A second post will look at how seats are allocated to territories and the different constitutional origins of territory representation.

The final post, for those who already know the background, will be devoted to possible changes to the apportionment formula, drawing on the extensive history of apportionment in the United States.

Section 24 of the Constitution and State Representation in the House of Representatives

Representatives and seats are apportioned or allocated to states according to a formula set out in Section 24 of the Constitution. The terms of the formula are duplicated in Part III of the Commonwealth Electoral Act and are related to Part IV of the Act dealing with redistributions. The provisions were contained in the Representation Act prior to 1983.

As will be discussed, parts of the formula in Section 24 can be altered by legislation. This was done with an amendment to the Representation Act in 1964, but the amendment was declared invalid by the High Court in McKellar’s case (1977).

Section 24 is set out below. The meaning of the bold text is explained below the extract.

Section 24

The House of Representatives shall be composed of members directly chosen by the people of the Commonwealth, and the number of such members shall be, as nearly as practicable, twice the number of the senators.

The number of members chosen in the several States shall be in proportion to the respective numbers of their people, and shall, until the Parliament otherwise provides, be determined, whenever necessary, in the following manner:

(i) a quota shall be ascertained by dividing the number of the people of the Commonwealth, as shown by the latest statistics of the Commonwealth, by twice the number of the senators;

(ii) the number of members to be chosen in each State shall be determined by dividing the number of the people of the State, as shown by the latest statistics of the Commonwealth, by the quota; and if on such division there is a remainder greater than one-half of the quota, one more member shall be chosen in the State.

But notwithstanding anything in this section, five members at least shall be chosen in each Original State

Notes on the text:

as nearly as practicable” – the five seat minimum for original states, and the half-quota rule in sub-par (i), make it difficult to fix the House at exactly twice the size of the Senate. The Constitution therefore required it to be only “as nearly as practicable”.

twice the number of the senators” -the High Court in McKellar’s case (1977) ruled that this clause means twice the number of state senators, that is excluding Territory Senators. The existence of territory senators therefore cannot effect the entitlement of a state to House seats. There are currently 72 state senators and four territory senators, so twice the number of senators is 144, and this value is used to calculate the quota. Any change to the size of the Senate therefore results in a change to the size of the House and a re-allocation of state and territory representation.

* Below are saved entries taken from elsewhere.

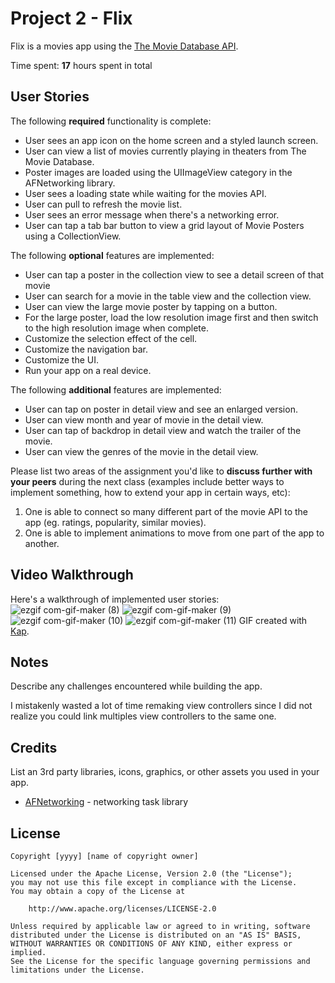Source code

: # Project 2 - Flix
Flix is a movies app using the [The Movie Database API](http://docs.themoviedb.apiary.io/#).

Time spent: **17** hours spent in total

## User Stories

The following **required** functionality is complete:

- User sees an app icon on the home screen and a styled launch screen.
- User can view a list of movies currently playing in theaters from The Movie Database.
- Poster images are loaded using the UIImageView category in the AFNetworking library.
- User sees a loading state while waiting for the movies API.
- User can pull to refresh the movie list.
- User sees an error message when there's a networking error.
- User can tap a tab bar button to view a grid layout of Movie Posters using a CollectionView.

The following **optional** features are implemented:

- User can tap a poster in the collection view to see a detail screen of that movie
- User can search for a movie in the table view and the collection view. 
- User can view the large movie poster by tapping on a button.
- For the large poster, load the low resolution image first and then switch to the high resolution image when complete.
- Customize the selection effect of the cell.
- Customize the navigation bar.
- Customize the UI.
- Run your app on a real device.

The following **additional** features are implemented:
- User can tap on poster in detail view and see an enlarged version. 
- User can view month and year of movie in the detail view. 
- User can tap of backdrop in detail view and watch the trailer of the movie. 
- User can view the genres of the movie in the detail view. 

Please list two areas of the assignment you'd like to **discuss further with your peers** during the next class (examples include better ways to implement something, how to extend your app in certain ways, etc):

1. One is able to connect so many different part of the movie API to the app (eg. ratings, popularity, similar movies).
2. One is able to implement animations to move from one part of the app to another. 

## Video Walkthrough

Here's a walkthrough of implemented user stories:
![ezgif com-gif-maker (8)](https://user-images.githubusercontent.com/71947227/123494906-1fa4fc80-d5e7-11eb-9d7d-7a9c892f89e2.gif)
![ezgif com-gif-maker (9)](https://user-images.githubusercontent.com/71947227/123494808-c046ec80-d5e6-11eb-8aa7-0698f7ac8820.gif)
![ezgif com-gif-maker (10)](https://user-images.githubusercontent.com/71947227/123494810-c210b000-d5e6-11eb-93d0-60a6eabf628b.gif)
![ezgif com-gif-maker (11)](https://user-images.githubusercontent.com/71947227/123494921-2df31880-d5e7-11eb-949e-1f74fe62b29a.gif)
GIF created with [Kap](https://getkap.co/).

## Notes

Describe any challenges encountered while building the app.

I mistakenly wasted a lot of time remaking view controllers since I did not realize you could link multiples view controllers to the same one. 

## Credits

List an 3rd party libraries, icons, graphics, or other assets you used in your app.

- [AFNetworking](https://github.com/AFNetworking/AFNetworking) - networking task library

## License

    Copyright [yyyy] [name of copyright owner]

    Licensed under the Apache License, Version 2.0 (the "License");
    you may not use this file except in compliance with the License.
    You may obtain a copy of the License at

        http://www.apache.org/licenses/LICENSE-2.0

    Unless required by applicable law or agreed to in writing, software
    distributed under the License is distributed on an "AS IS" BASIS,
    WITHOUT WARRANTIES OR CONDITIONS OF ANY KIND, either express or implied.
    See the License for the specific language governing permissions and
    limitations under the License.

until the Parliament otherwise provides” – where this phrase appears in the Constitution, it means that the text that follows only applies until Parliament legislates a replacement. In Section 24, this means the text in sub-paragraph (ii) on dividing by the quota and allocating extra seats for half-quotas can be replaced by legislation for a different method. Past constitutional cases have made it very difficult to change sub-paragraph (i) on calculating the quota. Other parts of Section 24 cannot be overridden by legislation. The two-to-one nexus between the House and the Senate, the five member minimum per original state, and the allocation of seats to states being proportional, require a referendum to change.

number of the people of the Commonwealth” – the High Court ruled in Mackellar’s case (1977) that this clause means people of the states, and so excludes the population of territories. The population of the territories therefore cannot effect the entitlement of a state to seats. Allocation is also based on “people”, not “electors”. Seats are allocated to states based on population, though the Electoral Act then draws boundaries within each state based on electors.

latest statistics of the Commonwealth” – redistributions were originally done following each five yearly census. The High Court ruled in McKinlay’s case (1975) that more up to date statistics than the census must be used and the allocation of seats must be checked every term of parliament. The Electoral Act now specifies that the Electoral Commissioner must issue a certificate on representation twelve months and one day after the first sitting of each new Parliament after a Federal election.

Original State” – indicates that only original states are guaranteed five seats. The Constitution does not grant five seats to new states. Section 121 grants power to the Commonwealth Parliament to determine new state representation “as it thinks fit”.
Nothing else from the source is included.